Dans ses mémoires, Vercors évoqua son séjour
à Prague en juin au titre de membre du Pen
Club.
Production
et réception des Relevés trimestriels
n°15 et 16
Production
Il
est intéressant de confronter les arguments
de Jean Bruller qui justifient les Relevés
trimestriels de 1938 et la promotion
de ceux-ci dans deux journaux de l'époque.
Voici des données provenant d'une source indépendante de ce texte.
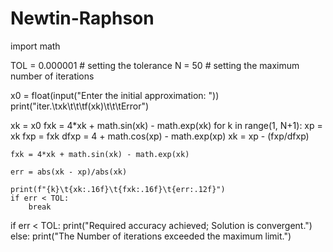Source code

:# Newtin-Raphson
import math

TOL = 0.000001  # setting the tolerance
N = 50  # setting the maximum number of iterations

x0 = float(input("Enter the initial approximation: "))
print("iter.\txk\t\t\tf(xk)\t\t\tError")

xk = x0
fxk = 4*xk + math.sin(xk) - math.exp(xk)
for k in range(1, N+1):
    xp = xk
    fxp = fxk
    dfxp = 4 + math.cos(xp) - math.exp(xp)
    xk = xp - (fxp/dfxp)
    
    fxk = 4*xk + math.sin(xk) - math.exp(xk)
    
    err = abs(xk - xp)/abs(xk)
    
    print(f"{k}\t{xk:.16f}\t{fxk:.16f}\t{err:.12f}")
    if err < TOL:
        break

if err < TOL:
    print("Required accuracy achieved; Solution is convergent.")
else:
    print("The Number of iterations exceeded the maximum limit.")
Dans le n°15, le dessinateur
avoue qu'il "ne prévoyai[t] pas
ce long silence" en ajoutant immédiatement
que ce silence prouve qu'il ne s'astreignait
pas à "paraître coûte que coûte"
comme il le signalait déjà au début
de son projet. Surtout, il développe les
raisons de ce silence: les événements historiques
graves risquaient de générer dans son
esprit des idées "déformées par
l'émotion (partisane ou simplement personnelle),
et, de ce fait, privées de l'élément
universel qu'elles doivent contenir
pour être valables...". Ainsi,
son projet initial de peindre la condition
humaine de façon anthropocène ayant été
mis à mal par le contexte, Jean Bruller
s'abstint de poursuivre régulièrement La
Danse des vivants.
Il le dit clairement dans ce Relevé trimestriel
n°15. Toutefois, pensons que de la fin 1934
jusqu'à 1938 le dessinateur réussit à créer
des albums autonomes dans une perspective
anthropocène (L'Enfer
(1935), Visions
intimes et rassurantes de la guerre
(1936), Silences
- 1938), pendant qu'il proposait en même
temps des dessins militants (dans le journal
Vendredi notamment). Donc s'il réussit
à universaliser dans ces 3 albums de 1935
à 1938, comment n'aurait-il pas pu dupliquer
pour la suite de La
Danse des vivants
? Certes,
les 3 albums ont une focale plus restreinte.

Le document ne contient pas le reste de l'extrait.